__WORK INSTRUCTION__.
Below are some entries. Copy each line that holds the string "Phase".

__PROVIDED DATA__.

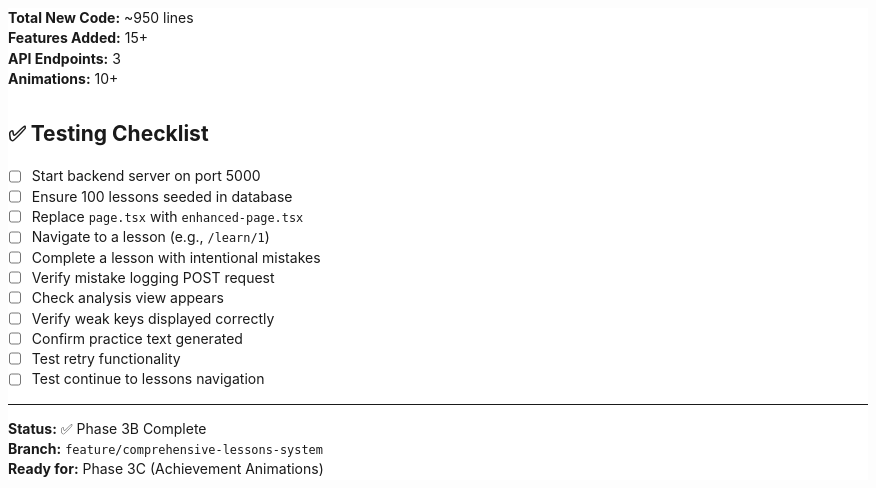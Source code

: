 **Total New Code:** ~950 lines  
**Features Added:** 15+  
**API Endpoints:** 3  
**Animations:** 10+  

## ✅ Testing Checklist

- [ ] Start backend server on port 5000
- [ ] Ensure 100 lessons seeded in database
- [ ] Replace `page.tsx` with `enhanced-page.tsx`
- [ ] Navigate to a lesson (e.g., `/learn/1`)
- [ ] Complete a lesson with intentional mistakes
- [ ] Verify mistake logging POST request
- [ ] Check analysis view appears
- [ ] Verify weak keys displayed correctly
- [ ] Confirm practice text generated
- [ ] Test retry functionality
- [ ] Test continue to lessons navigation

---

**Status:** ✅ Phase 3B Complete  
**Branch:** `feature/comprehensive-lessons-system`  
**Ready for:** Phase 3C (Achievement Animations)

__EXERCISE RESPONSE__.
**Status:** ✅ Phase 3B Complete  
**Ready for:** Phase 3C (Achievement Animations)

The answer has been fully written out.